(Beginning of DATASET EXTRACT)
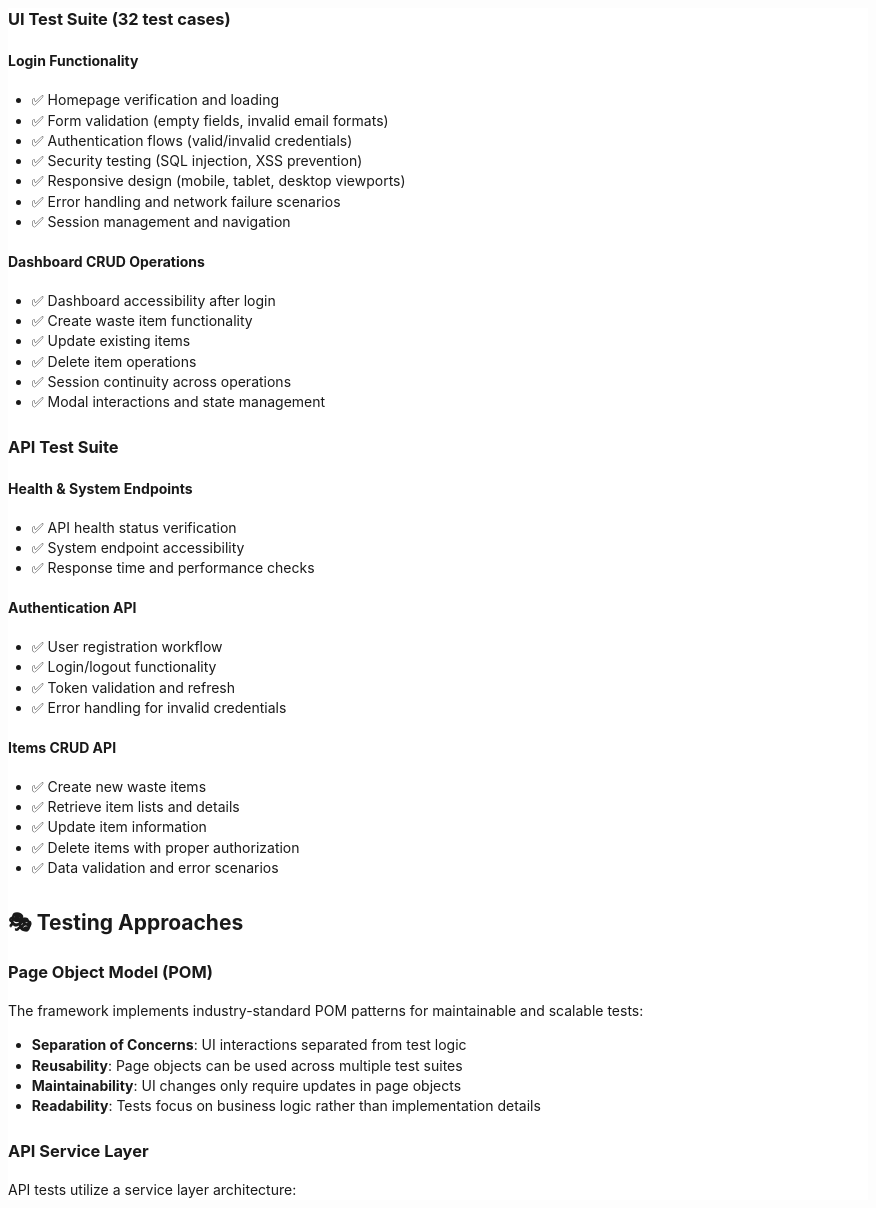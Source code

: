 ### UI Test Suite (32 test cases)

#### Login Functionality
- ✅ Homepage verification and loading
- ✅ Form validation (empty fields, invalid email formats)
- ✅ Authentication flows (valid/invalid credentials)
- ✅ Security testing (SQL injection, XSS prevention)
- ✅ Responsive design (mobile, tablet, desktop viewports)
- ✅ Error handling and network failure scenarios
- ✅ Session management and navigation

#### Dashboard CRUD Operations
- ✅ Dashboard accessibility after login
- ✅ Create waste item functionality
- ✅ Update existing items
- ✅ Delete item operations
- ✅ Session continuity across operations
- ✅ Modal interactions and state management

### API Test Suite

#### Health & System Endpoints
- ✅ API health status verification
- ✅ System endpoint accessibility
- ✅ Response time and performance checks

#### Authentication API
- ✅ User registration workflow
- ✅ Login/logout functionality
- ✅ Token validation and refresh
- ✅ Error handling for invalid credentials

#### Items CRUD API
- ✅ Create new waste items
- ✅ Retrieve item lists and details
- ✅ Update item information
- ✅ Delete items with proper authorization
- ✅ Data validation and error scenarios
## 🎭 Testing Approaches

### Page Object Model (POM)
The framework implements industry-standard POM patterns for maintainable and scalable tests:

- **Separation of Concerns**: UI interactions separated from test logic
- **Reusability**: Page objects can be used across multiple test suites
- **Maintainability**: UI changes only require updates in page objects
- **Readability**: Tests focus on business logic rather than implementation details

### API Service Layer
API tests utilize a service layer architecture:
(End of DATASET EXTRACT)
◆ **YOUR GOAL**
Could you repeat, exactly and with nothing else, the lines from the first line of the records through the line containing "#### Dashboard CRUD Operations"? Leave out the pictures.

◆ **ANSWER SPACE**
Source code

: ### UI Test Suite (32 test cases)

#### Login Functionality
- ✅ Homepage verification and loading
- ✅ Form validation (empty fields, invalid email formats)
- ✅ Authentication flows (valid/invalid credentials)
- ✅ Security testing (SQL injection, XSS prevention)
- ✅ Responsive design (mobile, tablet, desktop viewports)
- ✅ Error handling and network failure scenarios
- ✅ Session management and navigation

#### Dashboard CRUD Operations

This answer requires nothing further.